For a girl who has spent over a decade counting calories, sometimes over exercising and constantly using will power to resist ‘bad’ foods, I have found myself at a loss. I feel like I have lost control and I even attempted to stick to Keto for a few weeks and well, that didn’t last. I was looking for a quick fix to get me back to my former self.
I can still fit into some size 6 clothes but I’ve gained a few inches around my waistline and over my body. As women, society constructs an image of how we should look if we want to be considered beautiful or to be desirable. It’s about external features rather than who we are as individuals. I’ve always believed that beauty is more than just skin deep, it’s the complete package yet when I look at myself and how I feel, I just focus on my appearance.
Looking at my health and well-being has been a challenging part of my self-growth journey and each day brings its own challenges. I went to a dietician recently and she gave me some brilliant advice and opened up a whole new world for me – the world where it’s okay to say no to the diet culture. For many years, I would restrict what I would eat and be depriving myself of foods even when I wanted them – all for the purpose of maintaining a figure. The dietician imparted a few things which resonated with me:
- View foods as neutral, there isn’t such a thing as bad and good – get rid of the labels.
- Don’t buy into the diet culture, the failure rate is around 95%
- Your ideal body weight is the weight you are when you are eating the foods you want and not being caught up in the restrictive (binge) eating cycle
Our one hour appointment made me realise how I have been neglecting myself and using up precious energy on constantly counting calories and flexing my will power muscle.
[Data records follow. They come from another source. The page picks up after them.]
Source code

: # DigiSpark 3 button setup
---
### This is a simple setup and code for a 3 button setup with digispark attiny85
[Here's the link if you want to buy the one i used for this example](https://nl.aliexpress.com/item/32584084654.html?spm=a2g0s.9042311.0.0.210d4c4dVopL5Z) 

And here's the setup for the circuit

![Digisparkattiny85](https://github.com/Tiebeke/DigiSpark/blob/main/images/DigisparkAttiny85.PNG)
While there are some foods I don’t enjoy eating, it has made me realise that it is important to listen to your body and love it. Why not enjoy how your body looks as you’ll never be this age again? Too often we miss the moment because we are living in the past or future. I know I have caught myself saying ‘I’ll get back into shape or looking like I used to’ but perhaps I won’t and I will need to accept that.
For now, all I can do is learn to accept myself how I am, appreciate my qualities both internal and external and try to live a life according to my values rather. When it’s all over, I doubt I’ll be using my last breath to complain about my body size.
I hope that whoever reads this realises that you are a deeply beautiful and special individual who is worthy of love both receiving and giving. Be all you can be, aim for progress rather than perfection and be brave enough to look in the mirror and smile. Love yourself and be kind.